Of course, if house prices drop too much, this all fails and the lender AND borrower end up broke.
The great problem - one which economists in general and free-market ideologues in partiucular will go to any lengths to deny - is that humans tend to apply a discount rate of around 15-30%. So, just from instinct, people will take $1 now over $1.20 next year, or $1 now over $200 30 year's hence. This was a good attitude when life expectancy was perhaps 35-40, but today it's a really good reason why free markets in personal credit will bankrupt people on a large scale when inflation and/or interest rates are low.
This is why what I would call 'folk wisdom' tends to rail against personal debt, and why the ursurer has such a bad name, historically. It's a kind of learned protection to protect people against their own irrationality. Of course, we are all far to clever to need that nowadays..
How this all ends depends on the government; the choice ends up as being either high inflation, which basically means that the loans are mostly repaid with lower value dollars, or a sustained economic depression where a huge chunk of earned income goes to debt repayment. Consumers and industry based on consumers will generally go for inflation if they have any sense, wheras financial institutions and the rich will go for depression.
Andrew,
You make some very interesting points. I was fortunate enough to have done most of my coursework with an economist who was fascinated by market failures and regarded things like the efficient markets hypothesis as severely broken. When I took The Economics of Stock and Bonds from him, the basic question was, "What the heck went wrong?" It's a question worth asking. We know how to value stocks and bonds. We know how to calculate what they should be worth based on a risk premium, expected yield, discount rate, etc. How on earth could such a smart thing as a market do such an amazingly bad job of evaluating such a simple thing as a price?
It clearly comes down to psychology. We're herd animals who don't think rationally about abstract long-run consequences. We concentrated on the fact that people tend to discount the risk premium whenever there appears to be a large upside. The result is disastrous when it comes to figuring out what the price of a stock should be. I hadn't thought about the debt side of the equation, though.

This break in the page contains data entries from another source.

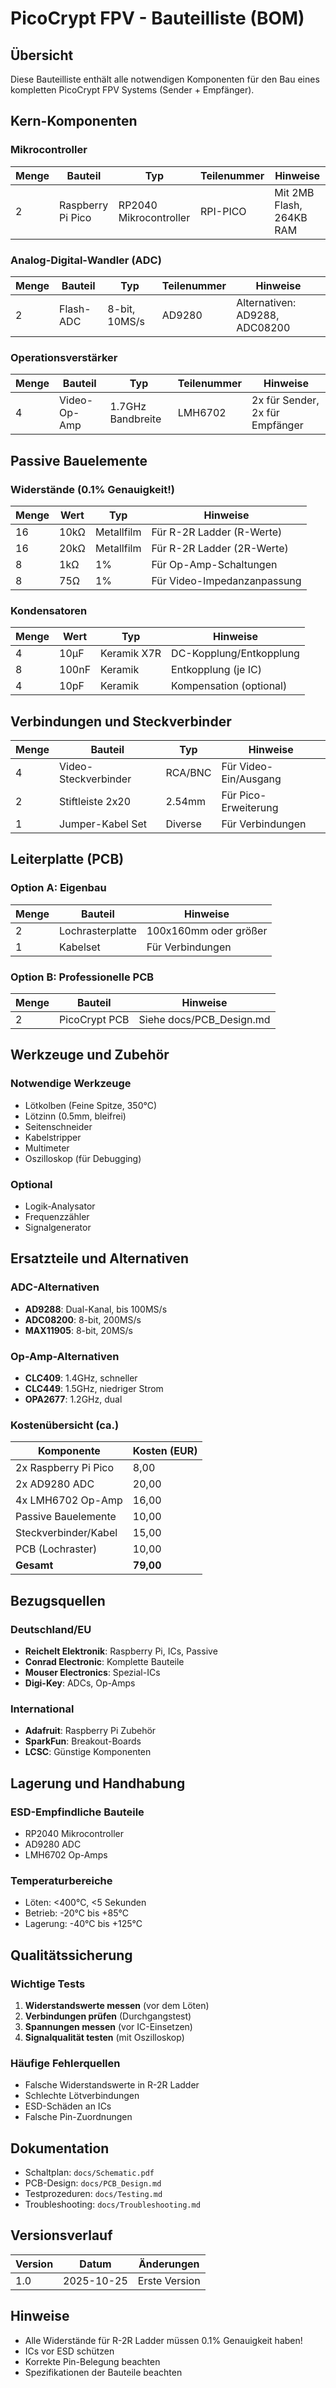 # PicoCrypt FPV - Bauteilliste (BOM)

## Übersicht

Diese Bauteilliste enthält alle notwendigen Komponenten für den Bau eines kompletten PicoCrypt FPV Systems (Sender + Empfänger).

## Kern-Komponenten

### Mikrocontroller
| Menge | Bauteil | Typ | Teilenummer | Hinweise |
|-------|---------|-----|-------------|----------|
| 2 | Raspberry Pi Pico | RP2040 Mikrocontroller | RPI-PICO | Mit 2MB Flash, 264KB RAM |

### Analog-Digital-Wandler (ADC)
| Menge | Bauteil | Typ | Teilenummer | Hinweise |
|-------|---------|-----|-------------|----------|
| 2 | Flash-ADC | 8-bit, 10MS/s | AD9280 | Alternativen: AD9288, ADC08200 |

### Operationsverstärker
| Menge | Bauteil | Typ | Teilenummer | Hinweise |
|-------|---------|-----|-------------|----------|
| 4 | Video-Op-Amp | 1.7GHz Bandbreite | LMH6702 | 2x für Sender, 2x für Empfänger |

## Passive Bauelemente

### Widerstände (0.1% Genauigkeit!)
| Menge | Wert | Typ | Hinweise |
|-------|------|-----|----------|
| 16 | 10kΩ | Metallfilm | Für R-2R Ladder (R-Werte) |
| 16 | 20kΩ | Metallfilm | Für R-2R Ladder (2R-Werte) |
| 8 | 1kΩ | 1% | Für Op-Amp-Schaltungen |
| 8 | 75Ω | 1% | Für Video-Impedanzanpassung |

### Kondensatoren
| Menge | Wert | Typ | Hinweise |
|-------|------|-----|----------|
| 4 | 10μF | Keramik X7R | DC-Kopplung/Entkopplung |
| 8 | 100nF | Keramik | Entkopplung (je IC) |
| 4 | 10pF | Keramik | Kompensation (optional) |

## Verbindungen und Steckverbinder

| Menge | Bauteil | Typ | Hinweise |
|-------|---------|-----|----------|
| 4 | Video-Steckverbinder | RCA/BNC | Für Video-Ein/Ausgang |
| 2 | Stiftleiste 2x20 | 2.54mm | Für Pico-Erweiterung |
| 1 | Jumper-Kabel Set | Diverse | Für Verbindungen |

## Leiterplatte (PCB)

### Option A: Eigenbau
| Menge | Bauteil | Hinweise |
|-------|---------|----------|
| 2 | Lochrasterplatte | 100x160mm oder größer |
| 1 | Kabelset | Für Verbindungen |

### Option B: Professionelle PCB
| Menge | Bauteil | Hinweise |
|-------|---------|----------|
| 2 | PicoCrypt PCB | Siehe docs/PCB_Design.md |

## Werkzeuge und Zubehör

### Notwendige Werkzeuge
- Lötkolben (Feine Spitze, 350°C)
- Lötzinn (0.5mm, bleifrei)
- Seitenschneider
- Kabelstripper
- Multimeter
- Oszilloskop (für Debugging)

### Optional
- Logik-Analysator
- Frequenzzähler
- Signalgenerator

## Ersatzteile und Alternativen

### ADC-Alternativen
- **AD9288**: Dual-Kanal, bis 100MS/s
- **ADC08200**: 8-bit, 200MS/s
- **MAX11905**: 8-bit, 20MS/s

### Op-Amp-Alternativen
- **CLC409**: 1.4GHz, schneller
- **CLC449**: 1.5GHz, niedriger Strom
- **OPA2677**: 1.2GHz, dual

### Kostenübersicht (ca.)

| Komponente | Kosten (EUR) |
|------------|--------------|
| 2x Raspberry Pi Pico | 8,00 |
| 2x AD9280 ADC | 20,00 |
| 4x LMH6702 Op-Amp | 16,00 |
| Passive Bauelemente | 10,00 |
| Steckverbinder/Kabel | 15,00 |
| PCB (Lochraster) | 10,00 |
| **Gesamt** | **79,00** |

## Bezugsquellen

### Deutschland/EU
- **Reichelt Elektronik**: Raspberry Pi, ICs, Passive
- **Conrad Electronic**: Komplette Bauteile
- **Mouser Electronics**: Spezial-ICs
- **Digi-Key**: ADCs, Op-Amps

### International
- **Adafruit**: Raspberry Pi Zubehör
- **SparkFun**: Breakout-Boards
- **LCSC**: Günstige Komponenten

## Lagerung und Handhabung

### ESD-Empfindliche Bauteile
- RP2040 Mikrocontroller
- AD9280 ADC
- LMH6702 Op-Amps

### Temperaturbereiche
- Löten: <400°C, <5 Sekunden
- Betrieb: -20°C bis +85°C
- Lagerung: -40°C bis +125°C

## Qualitätssicherung

### Wichtige Tests
1. **Widerstandswerte messen** (vor dem Löten)
2. **Verbindungen prüfen** (Durchgangstest)
3. **Spannungen messen** (vor IC-Einsetzen)
4. **Signalqualität testen** (mit Oszilloskop)

### Häufige Fehlerquellen
- Falsche Widerstandswerte in R-2R Ladder
- Schlechte Lötverbindungen
- ESD-Schäden an ICs
- Falsche Pin-Zuordnungen

## Dokumentation

- Schaltplan: `docs/Schematic.pdf`
- PCB-Design: `docs/PCB_Design.md`
- Testprozeduren: `docs/Testing.md`
- Troubleshooting: `docs/Troubleshooting.md`

## Versionsverlauf

| Version | Datum | Änderungen |
|---------|-------|------------|
| 1.0 | 2025-10-25 | Erste Version |

## Hinweise

- Alle Widerstände für R-2R Ladder müssen 0.1% Genauigkeit haben!
- ICs vor ESD schützen
- Korrekte Pin-Belegung beachten
- Spezifikationen der Bauteile beachten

I don't doubt for a second that people are applying a 15-30% discount rate. We see it in home prices, we see it in the interest rates and debt loads people are willing to swallow, and we see it reflected in the fact that we live in an era where 100% financing on insanely expensive things is not that uncommon. Part of me wants to agree that this may be ingrained in how we're built--it doesn't matter what happens when we're 60 because living to 45 would be a miracle. Another part of me has some pity on people because they've been watching home prices increase at 15-30% year after year in some areas. If I saw that and actually believed that it was a trend that was sustainable indefinitely (that is, if I couldn't do basic math and realize that it's numerically impossible for that to happen), I could be forgiven for applying even a 35-40% discount rate when evaluating a home purchase.
There are a lot of problems, and predatory lenders play a big role, but it runs far deeper than that. Most of the intelligent, educated people I work with (people with degrees in science, math, and engineering) can't really explain the concept of a discount rate. It's not a matter of stupidity or mathematical illiteracy. It just seems that even well-educated people aren't trained to run the numbers in a rational way.